BEGIN Data provided

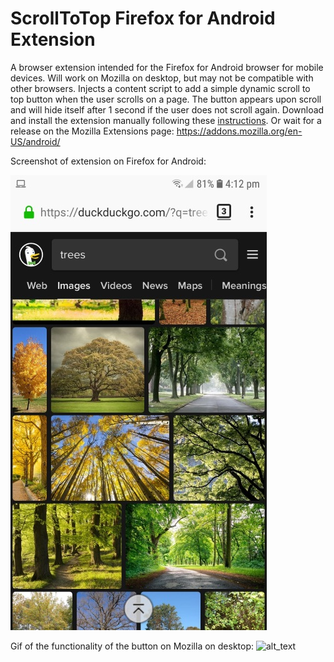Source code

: # ScrollToTop Firefox for Android Extension
A browser extension intended for the Firefox for Android browser for mobile devices. Will work on Mozilla on desktop, but may not be compatible with other browsers.
Injects a content script to add a simple dynamic scroll to top button when the user scrolls on a page. 
The button appears upon scroll and will hide itself after 1 second if the user does not scroll again.
Download and install the extension manually following these [instructions](https://extensionworkshop.com/documentation/develop/developing-extensions-for-firefox-for-android/). 
Or wait for a release on the Mozilla Extensions page: https://addons.mozilla.org/en-US/android/

Screenshot of extension on Firefox for Android:

![alt_text](unused/android_screenshot.jpg)

Gif of the functionality of the button on Mozilla on desktop:
![alt_text](unused/screencapture.gif)
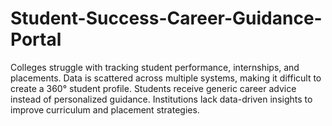 # Student-Success-Career-Guidance-Portal
Colleges struggle with tracking student performance, internships, and placements. Data is scattered across multiple systems, making it difficult to create a 360° student profile. Students receive generic career advice instead of personalized guidance. Institutions lack data-driven insights to improve curriculum and placement strategies.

END Data provided

#### Exercise description
Search the entries above for the word "Mozilla", and copy every line where it occurs.

#### Result
A browser extension intended for the Firefox for Android browser for mobile devices. Will work on Mozilla on desktop, but may not be compatible with other browsers.
Or wait for a release on the Mozilla Extensions page: https://addons.mozilla.org/en-US/android/
Gif of the functionality of the button on Mozilla on desktop:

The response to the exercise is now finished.